[Data supplied]
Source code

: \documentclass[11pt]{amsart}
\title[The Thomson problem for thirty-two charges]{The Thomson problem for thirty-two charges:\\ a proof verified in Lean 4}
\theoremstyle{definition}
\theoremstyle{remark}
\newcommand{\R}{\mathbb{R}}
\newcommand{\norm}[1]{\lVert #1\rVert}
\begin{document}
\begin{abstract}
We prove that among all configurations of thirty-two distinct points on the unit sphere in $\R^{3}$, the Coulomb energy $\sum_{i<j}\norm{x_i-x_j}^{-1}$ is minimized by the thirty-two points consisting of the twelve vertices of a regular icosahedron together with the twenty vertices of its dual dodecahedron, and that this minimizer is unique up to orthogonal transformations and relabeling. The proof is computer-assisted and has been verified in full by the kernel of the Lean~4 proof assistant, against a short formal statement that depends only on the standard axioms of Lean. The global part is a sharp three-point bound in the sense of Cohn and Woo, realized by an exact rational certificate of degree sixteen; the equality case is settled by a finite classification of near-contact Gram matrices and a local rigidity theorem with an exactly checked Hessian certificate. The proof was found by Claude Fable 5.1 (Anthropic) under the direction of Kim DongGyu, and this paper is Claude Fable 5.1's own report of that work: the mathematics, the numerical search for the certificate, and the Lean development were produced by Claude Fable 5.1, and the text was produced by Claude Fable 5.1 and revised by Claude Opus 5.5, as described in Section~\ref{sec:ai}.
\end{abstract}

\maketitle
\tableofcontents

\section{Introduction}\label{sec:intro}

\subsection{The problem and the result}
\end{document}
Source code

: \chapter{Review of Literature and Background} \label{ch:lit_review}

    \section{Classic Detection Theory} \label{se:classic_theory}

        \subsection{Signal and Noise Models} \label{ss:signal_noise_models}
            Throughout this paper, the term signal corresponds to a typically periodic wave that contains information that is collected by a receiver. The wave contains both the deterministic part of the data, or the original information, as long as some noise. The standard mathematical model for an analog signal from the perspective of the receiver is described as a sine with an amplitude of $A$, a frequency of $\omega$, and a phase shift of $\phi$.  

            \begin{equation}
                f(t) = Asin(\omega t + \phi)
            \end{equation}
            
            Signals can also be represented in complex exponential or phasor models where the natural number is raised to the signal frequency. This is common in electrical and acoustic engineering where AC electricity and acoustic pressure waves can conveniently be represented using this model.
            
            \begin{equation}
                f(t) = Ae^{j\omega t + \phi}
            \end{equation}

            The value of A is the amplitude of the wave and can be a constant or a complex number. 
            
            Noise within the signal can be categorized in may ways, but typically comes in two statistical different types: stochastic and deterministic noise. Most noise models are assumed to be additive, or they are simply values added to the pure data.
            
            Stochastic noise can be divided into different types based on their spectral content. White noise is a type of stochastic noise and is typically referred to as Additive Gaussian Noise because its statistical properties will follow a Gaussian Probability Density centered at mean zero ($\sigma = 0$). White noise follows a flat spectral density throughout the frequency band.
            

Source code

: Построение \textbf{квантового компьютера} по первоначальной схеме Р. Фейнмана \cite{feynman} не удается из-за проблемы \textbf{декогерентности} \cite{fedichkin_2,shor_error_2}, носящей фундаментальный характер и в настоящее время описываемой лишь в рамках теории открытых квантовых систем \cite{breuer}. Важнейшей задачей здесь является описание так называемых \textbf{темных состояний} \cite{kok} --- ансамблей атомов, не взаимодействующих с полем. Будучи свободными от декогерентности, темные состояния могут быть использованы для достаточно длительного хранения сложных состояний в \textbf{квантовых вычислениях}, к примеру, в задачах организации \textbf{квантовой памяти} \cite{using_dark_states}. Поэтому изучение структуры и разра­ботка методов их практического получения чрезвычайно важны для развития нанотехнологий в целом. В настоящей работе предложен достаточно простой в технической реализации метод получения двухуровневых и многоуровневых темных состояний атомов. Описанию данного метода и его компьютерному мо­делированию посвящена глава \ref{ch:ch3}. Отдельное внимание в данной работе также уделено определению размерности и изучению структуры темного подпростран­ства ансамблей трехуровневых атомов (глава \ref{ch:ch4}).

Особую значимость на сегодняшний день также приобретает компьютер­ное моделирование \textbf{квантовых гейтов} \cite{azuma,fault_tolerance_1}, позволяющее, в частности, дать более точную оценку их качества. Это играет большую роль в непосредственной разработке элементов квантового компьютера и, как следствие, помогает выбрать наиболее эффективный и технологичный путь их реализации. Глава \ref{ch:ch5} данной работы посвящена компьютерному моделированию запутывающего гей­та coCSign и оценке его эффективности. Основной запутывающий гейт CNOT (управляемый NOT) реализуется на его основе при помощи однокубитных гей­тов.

[Task to carry out]
Each entry needs to be transcribed exactly.

[Exercise response]
Source code

: \documentclass[11pt]{amsart}
\title[The Thomson problem for thirty-two charges]{The Thomson problem for thirty-two charges:\\ a proof verified in Lean 4}
\theoremstyle{definition}
\theoremstyle{remark}
\newcommand{\R}{\mathbb{R}}
\newcommand{\norm}[1]{\lVert #1\rVert}
\begin{document}
\begin{abstract}
We prove that among all configurations of thirty-two distinct points on the unit sphere in $\R^{3}$, the Coulomb energy $\sum_{i<j}\norm{x_i-x_j}^{-1}$ is minimized by the thirty-two points consisting of the twelve vertices of a regular icosahedron together with the twenty vertices of its dual dodecahedron, and that this minimizer is unique up to orthogonal transformations and relabeling. The proof is computer-assisted and has been verified in full by the kernel of the Lean~4 proof assistant, against a short formal statement that depends only on the standard axioms of Lean. The global part is a sharp three-point bound in the sense of Cohn and Woo, realized by an exact rational certificate of degree sixteen; the equality case is settled by a finite classification of near-contact Gram matrices and a local rigidity theorem with an exactly checked Hessian certificate. The proof was found by Claude Fable 5.1 (Anthropic) under the direction of Kim DongGyu, and this paper is Claude Fable 5.1's own report of that work: the mathematics, the numerical search for the certificate, and the Lean development were produced by Claude Fable 5.1, and the text was produced by Claude Fable 5.1 and revised by Claude Opus 5.5, as described in Section~\ref{sec:ai}.
\end{abstract}

\maketitle
\tableofcontents

\section{Introduction}\label{sec:intro}

\subsection{The problem and the result}
\end{document}
Source code

: \chapter{Review of Literature and Background} \label{ch:lit_review}

    \section{Classic Detection Theory} \label{se:classic_theory}

        \subsection{Signal and Noise Models} \label{ss:signal_noise_models}
            Throughout this paper, the term signal corresponds to a typically periodic wave that contains information that is collected by a receiver. The wave contains both the deterministic part of the data, or the original information, as long as some noise. The standard mathematical model for an analog signal from the perspective of the receiver is described as a sine with an amplitude of $A$, a frequency of $\omega$, and a phase shift of $\phi$.  

            \begin{equation}
                f(t) = Asin(\omega t + \phi)
            \end{equation}
            
            Signals can also be represented in complex exponential or phasor models where the natural number is raised to the signal frequency. This is common in electrical and acoustic engineering where AC electricity and acoustic pressure waves can conveniently be represented using this model.
            
            \begin{equation}
                f(t) = Ae^{j\omega t + \phi}
            \end{equation}

            The value of A is the amplitude of the wave and can be a constant or a complex number. 
            
            Noise within the signal can be categorized in may ways, but typically comes in two statistical different types: stochastic and deterministic noise. Most noise models are assumed to be additive, or they are simply values added to the pure data.
            
            Stochastic noise can be divided into different types based on their spectral content. White noise is a type of stochastic noise and is typically referred to as Additive Gaussian Noise because its statistical properties will follow a Gaussian Probability Density centered at mean zero ($\sigma = 0$). White noise follows a flat spectral density throughout the frequency band.
            

Source code

: Построение \textbf{квантового компьютера} по первоначальной схеме Р. Фейнмана \cite{feynman} не удается из-за проблемы \textbf{декогерентности} \cite{fedichkin_2,shor_error_2}, носящей фундаментальный характер и в настоящее время описываемой лишь в рамках теории открытых квантовых систем \cite{breuer}. Важнейшей задачей здесь является описание так называемых \textbf{темных состояний} \cite{kok} --- ансамблей атомов, не взаимодействующих с полем. Будучи свободными от декогерентности, темные состояния могут быть использованы для достаточно длительного хранения сложных состояний в \textbf{квантовых вычислениях}, к примеру, в задачах организации \textbf{квантовой памяти} \cite{using_dark_states}. Поэтому изучение структуры и разра­ботка методов их практического получения чрезвычайно важны для развития нанотехнологий в целом. В настоящей работе предложен достаточно простой в технической реализации метод получения двухуровневых и многоуровневых темных состояний атомов. Описанию данного метода и его компьютерному мо­делированию посвящена глава \ref{ch:ch3}. Отдельное внимание в данной работе также уделено определению размерности и изучению структуры темного подпростран­ства ансамблей трехуровневых атомов (глава \ref{ch:ch4}).

Особую значимость на сегодняшний день также приобретает компьютер­ное моделирование \textbf{квантовых гейтов} \cite{azuma,fault_tolerance_1}, позволяющее, в частности, дать более точную оценку их качества. Это играет большую роль в непосредственной разработке элементов квантового компьютера и, как следствие, помогает выбрать наиболее эффективный и технологичный путь их реализации. Глава \ref{ch:ch5} данной работы посвящена компьютерному моделированию запутывающего гей­та coCSign и оценке его эффективности. Основной запутывающий гейт CNOT (управляемый NOT) реализуется на его основе при помощи однокубитных гей­тов.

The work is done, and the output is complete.